Markieff Morris looks nothing like the guy we saw in the playoffs, same for KCP. Wes has been extremely up and down in his play. THT is learning every game and is prone to some coverage/communication issues every game. Trezz is often under-sized and more focused on boxing out than challenging with verticality. I do like how well we draw charges and we’re blocking shots at a decent clip. I don’t think we need a mobile center who can run all over the court, that just leaves us open to another communication or coverage breakdown. In the regular season I think the better and more reliable style of defense is to have a solid perimeter funnel into the center scheme like we had last season. A hustling, trapping, run all over the place defense during the regular season makes sense for the last 2 minutes of the half or if you’re down big.
The issues with happiness are the same that are hampering the ‘practice good habits’ point. There isn’t time to practice. The games are practices this season and there’s no good way around it. The only way it can be fun is if the team is mentally present, in order for that to happen they have to be healthy humans which means taking care of themselves mentally and physically. Spending time with family, things like that. One of the big reasons I wanted to roll it back was specifically because if the structure of the season: we only saw half of the sched and that in and of itself was highly compressed . That’s an issue for every team but an issue nevertheless.
I think the best point you raised is to respect the game, respect your opponent and don’t take whole quarters (or sometimes halves) off from playing with intensity and focus. It’s basically a testament to how good LeBron can be that we can d**k around for 2/3 – 3/4s of an NBA game and still find ourselves in striking distance. But it’s bad habit to form and rely on, as it would appear this team has done.

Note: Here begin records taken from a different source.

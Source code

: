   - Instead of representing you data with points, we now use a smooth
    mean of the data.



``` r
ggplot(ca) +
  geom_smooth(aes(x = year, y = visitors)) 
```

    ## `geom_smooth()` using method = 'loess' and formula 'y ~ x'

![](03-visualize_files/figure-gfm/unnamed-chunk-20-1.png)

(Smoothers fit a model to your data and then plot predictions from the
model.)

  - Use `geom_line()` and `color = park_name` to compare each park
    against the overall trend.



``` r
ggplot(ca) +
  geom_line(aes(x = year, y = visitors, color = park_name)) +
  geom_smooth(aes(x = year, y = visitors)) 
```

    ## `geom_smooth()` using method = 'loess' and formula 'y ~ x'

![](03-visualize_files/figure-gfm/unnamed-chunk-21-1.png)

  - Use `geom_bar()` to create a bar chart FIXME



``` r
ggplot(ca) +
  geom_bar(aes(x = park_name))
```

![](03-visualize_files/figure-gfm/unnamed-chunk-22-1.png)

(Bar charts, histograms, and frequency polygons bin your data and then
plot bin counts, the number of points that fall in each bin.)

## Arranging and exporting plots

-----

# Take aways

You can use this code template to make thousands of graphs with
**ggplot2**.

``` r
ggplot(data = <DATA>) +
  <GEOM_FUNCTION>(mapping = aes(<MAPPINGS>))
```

In the end it’s not that I disagree rather that I don’t see an easy way to deploy or instill the points you raise during this COVID impacted season. The good thing for us is the same issues plague the Association. What we really need to is to get past whatever the ASB ends up being, get into the unannounced portion of the schedule and have the playoffs just over the next hill as opposed to several mountain roads away. That and getting/staying healthy will do wonders for all of our team issues.
LRob says
I like your 3 ideas, but I only think you have to pick your spots to fly around and trap being ultra aggressive on defense (point #1). I don’t know if you want Lebron and AD to exert that much energy regularly. But yes they definitely should do it more often to change the tempo in games…similar to how Riley had the Showtime Lakers use their trapping defense.
LakerTom says
I agree, Lee. It’s like full court presses. You can’t do it all the time but we should have done it to start the 3rd or 4th quarters to get everybody energized. It’s like a change of pace when things get stale and should be done every game. It can also be used sporadicaly during the game to throw the other team off guard. That can be even more effective than long doses of it. Surprise traps and doubles. Get the team’s adreniline going.